**AIM OF THE TASK:** Leave the images out and write out each entry exactly as shown.

Records from a dataset:
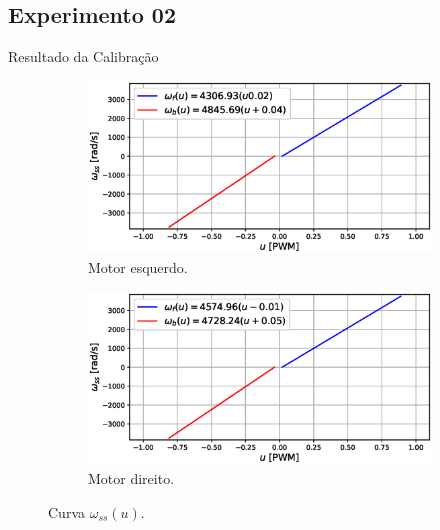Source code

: \subsection{Experimento 02}
\begin{frame}{Resultado da Calibração}

\begin{figure}
    \begin{subfigure}{.48\textwidth}
    \centering
        \includegraphics[width=1.15\textwidth]{figuras/resultados/exp02/curva_feedforward_esquerdo100.eps}
        \caption{Motor esquerdo.}
    \end{subfigure}
    \begin{subfigure}{.48\textwidth}
        \centering
        \includegraphics[width=1.15\textwidth]{figuras/resultados/exp02/curva_feedforward_direito100.eps}
        \caption{Motor direito.}
    \end{subfigure}
    \caption{Curva $\omega_{ss}(u)$.}
\end{figure}

\end{frame}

**RESPONSE TO THE TASK:**
Source code

: \subsection{Experimento 02}
\begin{frame}{Resultado da Calibração}

\begin{figure}
    \begin{subfigure}{.48\textwidth}
    \centering
        \includegraphics[width=1.15\textwidth]{figuras/resultados/exp02/curva_feedforward_esquerdo100.eps}
        \caption{Motor esquerdo.}
    \end{subfigure}
    \begin{subfigure}{.48\textwidth}
        \centering
        \includegraphics[width=1.15\textwidth]{figuras/resultados/exp02/curva_feedforward_direito100.eps}
        \caption{Motor direito.}
    \end{subfigure}
    \caption{Curva $\omega_{ss}(u)$.}
\end{figure}

\end{frame}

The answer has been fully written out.